INDICATIONS/CONTRAINDICATIONS
Prolonged air leaks are the most common complication after pulmonary resection and a significant source of morbidity in up to 26% of patients. This often leads to an extended time for a tube thoracostomy to remain in place as well as extended lengths of stay. Various techniques have been championed to prevent air leaks in the operating room and in managing and resolving them in the postoperative period.
PREOPERATIVE PLANNING
There are thought to be several preoperative predictors of persistent air leaks. Patient characteristics such as emphysema, the prolonged use of steroids and poor pulmonary function tests, specifically a diminished FEV/VC ratio. Other risk factors that may be less obvious include preoperative chemoradiotherapy, previous ipsilateral thoracic surgery often leading to the presence of adhesions, incomplete fissures, lung volume reduction surgery, and type of lobectomy.
SURGERY
Intraoperative Techniques
There have been various intraoperative techniques used in an attempt to decrease the incidence of air leaks. At the conclusion of surgery, the lung should be inspected for air leaks by reinflating under water. Attempted repair of air leaks or raw surfaces should be undertaken. Simple horizontal mattress sutures or running sutures buttressed by strips of pleura or “surgicel” is preferred. For those patients at higher risk, multiple mechanical stapler companies have created “buttressed” stapler lines, often with a biologic addition such as bovine pericardium. These are either applied to the stapling device or come as an intrinsic part of the stapler.
Many surgeons advocate for a “fissureless” resection where minimal dissection is done in the fissures lessening the incidence of parenchymal tears. With this technique, there is no dissection in an incomplete fissure, instead the dissection starts in the hilum with the vein being taken first followed by the artery and finally the bronchus. The fissure is divided last, completing the lobectomy.
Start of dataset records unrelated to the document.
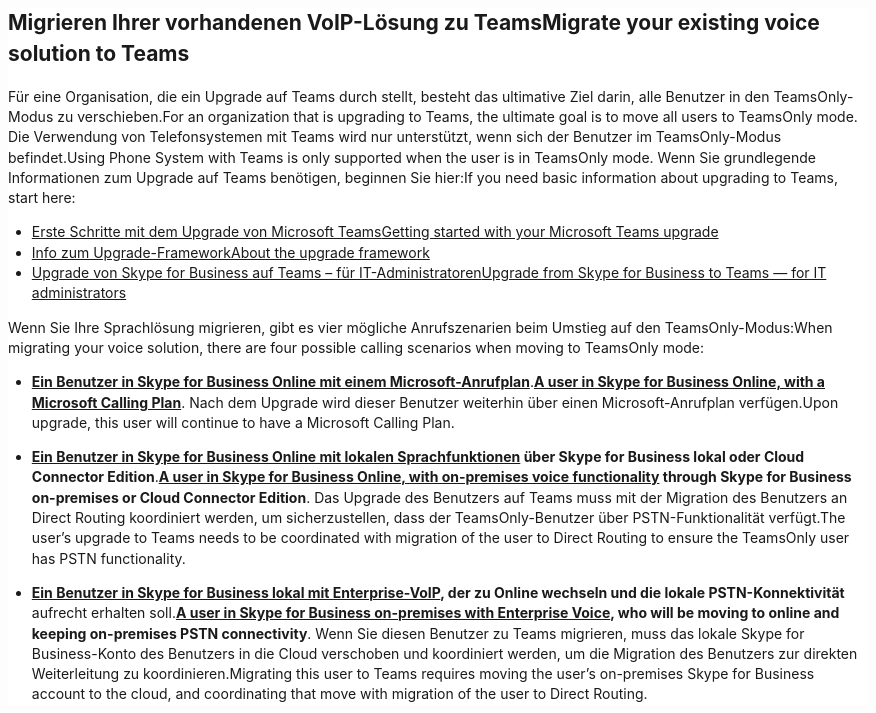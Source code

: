 ## <a name="migrate-your-existing-voice-solution-to-teams"></a><span data-ttu-id="6e9c9-298">Migrieren Ihrer vorhandenen VoIP-Lösung zu Teams</span><span class="sxs-lookup"><span data-stu-id="6e9c9-298">Migrate your existing voice solution to Teams</span></span>

<span data-ttu-id="6e9c9-299">Für eine Organisation, die ein Upgrade auf Teams durch stellt, besteht das ultimative Ziel darin, alle Benutzer in den TeamsOnly-Modus zu verschieben.</span><span class="sxs-lookup"><span data-stu-id="6e9c9-299">For an organization that is upgrading to Teams, the ultimate goal is to move all users to TeamsOnly mode.</span></span> <span data-ttu-id="6e9c9-300">Die Verwendung von Telefonsystemen mit Teams wird nur unterstützt, wenn sich der Benutzer im TeamsOnly-Modus befindet.</span><span class="sxs-lookup"><span data-stu-id="6e9c9-300">Using Phone System with Teams is only supported when the user is in TeamsOnly mode.</span></span> <span data-ttu-id="6e9c9-301">Wenn Sie grundlegende Informationen zum Upgrade auf Teams benötigen, beginnen Sie hier:</span><span class="sxs-lookup"><span data-stu-id="6e9c9-301">If you need basic information about upgrading to Teams, start here:</span></span>

- [<span data-ttu-id="6e9c9-302">Erste Schritte mit dem Upgrade von Microsoft Teams</span><span class="sxs-lookup"><span data-stu-id="6e9c9-302">Getting started with your Microsoft Teams upgrade</span></span>](upgrade-start-here.md)
- [<span data-ttu-id="6e9c9-303">Info zum Upgrade-Framework</span><span class="sxs-lookup"><span data-stu-id="6e9c9-303">About the upgrade framework</span></span>](upgrade-framework.md)
- [<span data-ttu-id="6e9c9-304">Upgrade von Skype for Business auf Teams – für IT-Administratoren</span><span class="sxs-lookup"><span data-stu-id="6e9c9-304">Upgrade from Skype for Business to Teams — for IT administrators</span></span>](upgrade-to-teams-on-prem-overview.md)

<span data-ttu-id="6e9c9-305">Wenn Sie Ihre Sprachlösung migrieren, gibt es vier mögliche Anrufszenarien beim Umstieg auf den TeamsOnly-Modus:</span><span class="sxs-lookup"><span data-stu-id="6e9c9-305">When migrating your voice solution, there are four possible calling scenarios when moving to TeamsOnly mode:</span></span>

- <span data-ttu-id="6e9c9-306">[**Ein Benutzer in Skype for Business Online mit einem Microsoft-Anrufplan**](upgrade-to-teams-on-prem-pstn-considerations.md#from-skype-for-business-online-with-microsoft-calling-plans).</span><span class="sxs-lookup"><span data-stu-id="6e9c9-306">[**A user in Skype for Business Online, with a Microsoft Calling Plan**](upgrade-to-teams-on-prem-pstn-considerations.md#from-skype-for-business-online-with-microsoft-calling-plans).</span></span> <span data-ttu-id="6e9c9-307">Nach dem Upgrade wird dieser Benutzer weiterhin über einen Microsoft-Anrufplan verfügen.</span><span class="sxs-lookup"><span data-stu-id="6e9c9-307">Upon upgrade, this user will continue to have a Microsoft Calling Plan.</span></span>

- <span data-ttu-id="6e9c9-308">**[Ein Benutzer in Skype for Business Online mit lokalen Sprachfunktionen](upgrade-to-teams-on-prem-pstn-considerations.md#from-skype-for-business-online-with-on-premises-voice) über Skype for Business lokal oder Cloud Connector Edition**.</span><span class="sxs-lookup"><span data-stu-id="6e9c9-308">**[A user in Skype for Business Online, with on-premises voice functionality](upgrade-to-teams-on-prem-pstn-considerations.md#from-skype-for-business-online-with-on-premises-voice) through Skype for Business on-premises or Cloud Connector Edition**.</span></span> <span data-ttu-id="6e9c9-309">Das Upgrade des Benutzers auf Teams muss mit der Migration des Benutzers an Direct Routing koordiniert werden, um sicherzustellen, dass der TeamsOnly-Benutzer über PSTN-Funktionalität verfügt.</span><span class="sxs-lookup"><span data-stu-id="6e9c9-309">The user’s upgrade to Teams needs to be coordinated with migration of the user to Direct Routing to ensure the TeamsOnly user has PSTN functionality.</span></span>

- <span data-ttu-id="6e9c9-310">**[Ein Benutzer in Skype for Business lokal mit Enterprise-VoIP](upgrade-to-teams-on-prem-pstn-considerations.md#from-skype-for-business-server-on-premises-with-enterprise-voice-to-direct-routing), der zu Online wechseln und die lokale PSTN-Konnektivität** aufrecht erhalten soll.</span><span class="sxs-lookup"><span data-stu-id="6e9c9-310">**[A user in Skype for Business on-premises with Enterprise Voice](upgrade-to-teams-on-prem-pstn-considerations.md#from-skype-for-business-server-on-premises-with-enterprise-voice-to-direct-routing), who will be moving to online and keeping on-premises PSTN connectivity**.</span></span> <span data-ttu-id="6e9c9-311">Wenn Sie diesen Benutzer zu Teams migrieren, muss das lokale Skype for Business-Konto des Benutzers in die Cloud verschoben und koordiniert werden, um die Migration des Benutzers zur direkten Weiterleitung zu koordinieren.</span><span class="sxs-lookup"><span data-stu-id="6e9c9-311">Migrating this user to Teams requires moving the user’s on-premises Skype for Business account to the cloud, and coordinating that move with migration of the user to Direct Routing.</span></span>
The options for visceral pleural sealants are numerous and include both synthetic- and fibrin-based products. Often pleural sealants come with the disadvantage of poor handling, cumbersome activation techniques, poor adhesion, and degradation. A recent Cochrane review determined that sealants reduce postoperative air leaks and time to chest drain removal but this reduction may not be associated with a reduction in length of postoperative hospital stay. Typically, sealants are applied at the conclusion of the case with the lung partially inflated so air leaks can be identified. Some have advocated the use of strips of “surgicel” to create a patch with sealant.